I’m always listening to music. I love Gaslamp Killer, I love Flying Lotus, I love Black Pumas. Then of course I’m still listening to things like D'angelo and Lauryn Hill, but my favorite band is Radiohead. I’m always being pulled back to their work. As for watching, I’m loving the Mandalorian and WandaVision. I’m loving a lot of different anime titles right now; Saiki K is one, Gintama is another one that I was watching over pandemic. they’re hilarious. Yeah I am a geek, I watch a lot of geeky stuff.
So how does your physical space influence your work? Tell us about your new studio?
I am one of the resident artists at a place called Cherry Street Pier. It’s an old pier on the Delaware River that’s been turned into art studio spaces here in Philadelphia, it’s beautiful. It reminds me alot of being on the ship when I was in the Navy. It’s just a really good environment. My studio space is like being in a bright white Styrofoam square.
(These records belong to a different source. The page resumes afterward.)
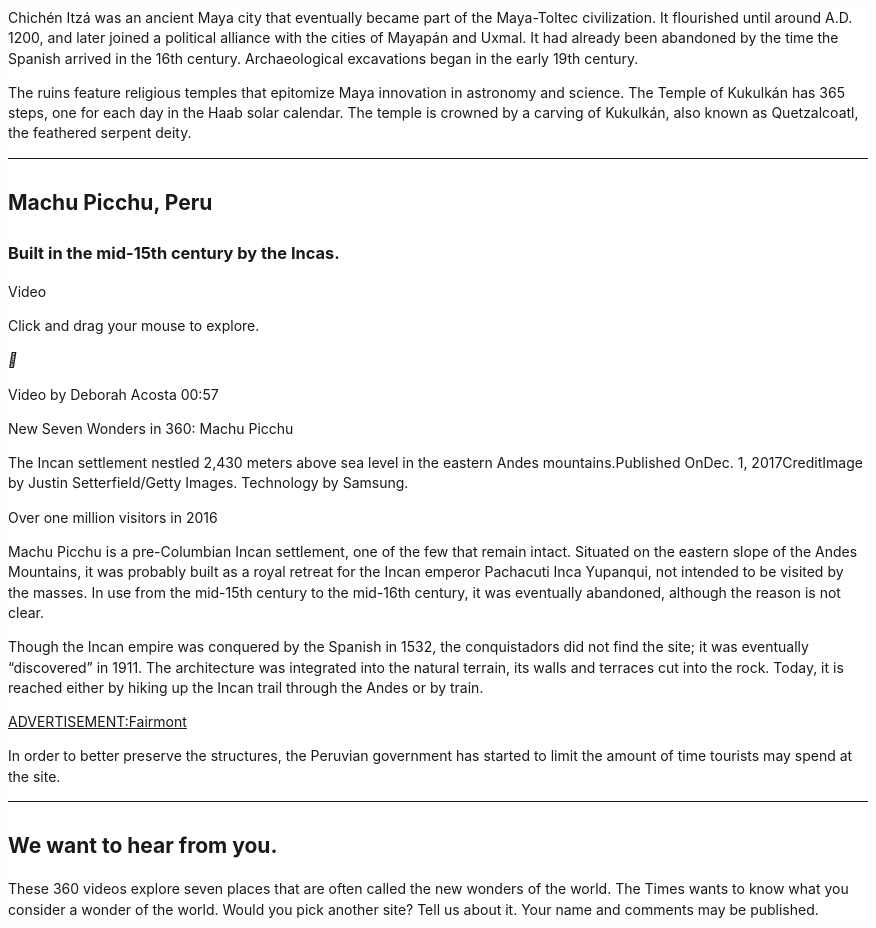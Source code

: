 Chichén Itzá was an ancient Maya city that eventually became part of the Maya-Toltec civilization. It flourished until around A.D. 1200, and later joined a political alliance with the cities of Mayapán and Uxmal. It had already been abandoned by the time the Spanish arrived in the 16th century. Archaeological excavations began in the early 19th century.

The ruins feature religious temples that epitomize Maya innovation in astronomy and science. The Temple of Kukulkán has 365 steps, one for each day in the Haab solar calendar. The temple is crowned by a carving of Kukulkán, also known as Quetzalcoatl, the feathered serpent deity.

* * *

## Machu Picchu, Peru

### Built in the mid-15th century by the Incas.

Video

 Click and drag your mouse to explore.

 **

 Video by Deborah Acosta  00:57

 New Seven Wonders in 360: Machu Picchu

The Incan settlement nestled 2,430 meters above sea level in the eastern Andes mountains.Published OnDec. 1, 2017CreditImage by Justin Setterfield/Getty Images. Technology by Samsung.

Over one million visitors in 2016

Machu Picchu is a pre-Columbian Incan settlement, one of the few that remain intact. Situated on the eastern slope of the Andes Mountains, it was probably built as a royal retreat for the Incan emperor Pachacuti Inca Yupanqui, not intended to be visited by the masses. In use from the mid-15th century to the mid-16th century, it was eventually abandoned, although the reason is not clear.

Though the Incan empire was conquered by the Spanish in 1532, the conquistadors did not find the site; it was eventually “discovered” in 1911. The architecture was integrated into the natural terrain, its walls and terraces cut into the rock. Today, it is reached either by hiking up the Incan trail through the Andes or by train.

 [    ADVERTISEMENT:Fairmont](https://adclick.g.doubleclick.net/pcs/click?xai=AKAOjssgZ79CCmf_eJRhwUqf-dZsyc7j1rLSZASEmMlS0gyzsPiG1oVlPaNFyh6VwCcx119WbnGXHx5tMklj_fpgmm-SuBydhGczpBaTzX9SVy-HcVqAw8pmIAAETftXv4gwy-gXMlG9wgOfK6trTiddC1pIhNQMlY6g0h04Hgoh72KxsNIBEHMqqMf0XX2s9s-fZSDYTyI8cnW2FmABnr1y-HJwWbN8vjzOOzur8PD3EIeOM7ZFtquUUsTDP1US&sig=Cg0ArKJSzI3XKIc2yfGgEAE&urlfix=1&adurl=https://paidpost.nytimes.com/fairmont/the-spirit-of-the-city.html)

In order to better preserve the structures, the Peruvian government has started to limit the amount of time tourists may spend at the site.

* * *

## We want to hear from you.

These 360 videos explore seven places that are often called the new wonders of the world. The Times wants to know what you consider a wonder of the world. Would you pick another site? Tell us about it. Your name and comments may be published.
There’s tons of light and it’s easy to work in. I have a bunch of other artists as my neighbors. It's also my gallery space but I really haven’t had a lot of traffic or anything yet because of the pandemic but I’m so looking forward to the moment that I can bring people in to see my world.I
Where do you see yourself in 5/10/15/20 years?
Creating art that other people are inspired by. I want to be a constant, I want people to always see me as somebody that’s generating something that’s worth watching.
What is something that gives you hope for the future?
Kids! Before the pandemic I taught kids art at an afterschool program. Kids today are all bright, they’re all smart, they all understand the world better than we did. They pick up on everything quickly, they know where they’re headed and they know what they want. I really do believe that we have to look to them to be more decisive about our direction. They are all very woke, we are the ones still asleep.
In what ways can we, the larger industry and creative community support you and your work?
The best way to support me in my work is to follow and consume it. I’m not really a big fan of consumerism but if you have artists and creative‘s out there you're a fan of, support them by buying their work if you can. If you can’t afford their work , you can still support them by sharing their work. Share it to other people, you may not be able to consume it necessarily but you can at least give it to a bigger network so that more people can see it. You can double back and maybe be able to support their work in a monetary way later on. But just a share or a follow or just a word-of-mouth, this is a great way to promote an artist’s work.